**What the task requires**
Every line of the entries below that carries the string "debug" should be copied.

*** Available data Section Begins ***

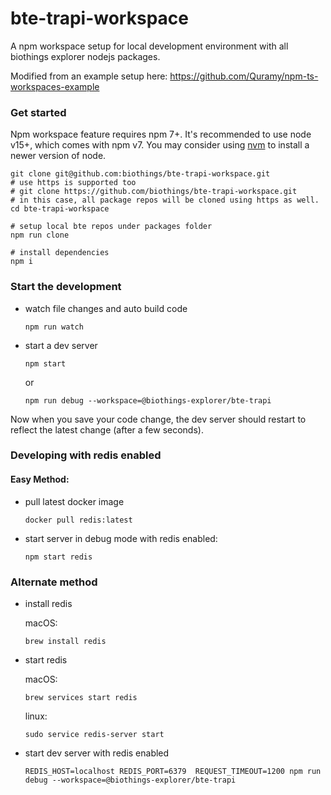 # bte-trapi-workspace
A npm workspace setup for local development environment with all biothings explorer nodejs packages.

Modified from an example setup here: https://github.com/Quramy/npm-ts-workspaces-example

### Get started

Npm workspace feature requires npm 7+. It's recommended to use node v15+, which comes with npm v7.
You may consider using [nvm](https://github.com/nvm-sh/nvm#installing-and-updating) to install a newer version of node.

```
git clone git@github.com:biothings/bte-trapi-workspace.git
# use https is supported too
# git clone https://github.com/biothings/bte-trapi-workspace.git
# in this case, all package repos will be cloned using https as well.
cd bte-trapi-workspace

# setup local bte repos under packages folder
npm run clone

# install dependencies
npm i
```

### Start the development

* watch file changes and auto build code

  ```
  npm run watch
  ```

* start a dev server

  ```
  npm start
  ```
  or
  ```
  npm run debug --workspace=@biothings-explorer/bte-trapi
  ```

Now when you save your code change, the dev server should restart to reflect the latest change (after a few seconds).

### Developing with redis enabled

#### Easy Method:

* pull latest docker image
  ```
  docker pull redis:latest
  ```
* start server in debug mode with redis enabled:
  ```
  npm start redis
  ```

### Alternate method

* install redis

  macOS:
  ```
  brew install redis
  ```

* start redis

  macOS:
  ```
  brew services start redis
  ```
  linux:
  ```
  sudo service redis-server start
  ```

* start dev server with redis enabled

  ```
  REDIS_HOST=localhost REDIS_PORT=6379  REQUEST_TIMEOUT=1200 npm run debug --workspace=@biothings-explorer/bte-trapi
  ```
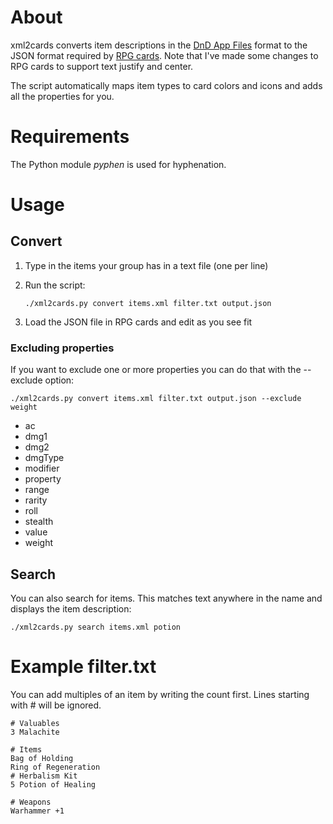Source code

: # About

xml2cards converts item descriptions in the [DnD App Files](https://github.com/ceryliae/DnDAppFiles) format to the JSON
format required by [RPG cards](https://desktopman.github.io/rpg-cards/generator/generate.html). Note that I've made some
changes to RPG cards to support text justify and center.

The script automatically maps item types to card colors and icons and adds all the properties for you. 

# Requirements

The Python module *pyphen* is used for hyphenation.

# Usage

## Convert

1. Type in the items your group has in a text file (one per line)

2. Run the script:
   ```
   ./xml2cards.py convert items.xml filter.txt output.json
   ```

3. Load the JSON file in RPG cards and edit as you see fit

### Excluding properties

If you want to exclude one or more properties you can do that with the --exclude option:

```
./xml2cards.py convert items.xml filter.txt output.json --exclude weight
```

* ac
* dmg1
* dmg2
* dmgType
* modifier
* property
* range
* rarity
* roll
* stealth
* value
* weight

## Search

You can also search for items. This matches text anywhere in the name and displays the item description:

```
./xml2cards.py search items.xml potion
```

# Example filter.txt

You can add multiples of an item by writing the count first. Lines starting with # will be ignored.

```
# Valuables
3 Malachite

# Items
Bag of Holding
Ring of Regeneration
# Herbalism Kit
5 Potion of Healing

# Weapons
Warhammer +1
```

*** Available data Section Ends ***

**Answer to this exercise**
  npm run debug --workspace=@biothings-explorer/bte-trapi
* start server in debug mode with redis enabled:
  REDIS_HOST=localhost REDIS_PORT=6379  REQUEST_TIMEOUT=1200 npm run debug --workspace=@biothings-explorer/bte-trapi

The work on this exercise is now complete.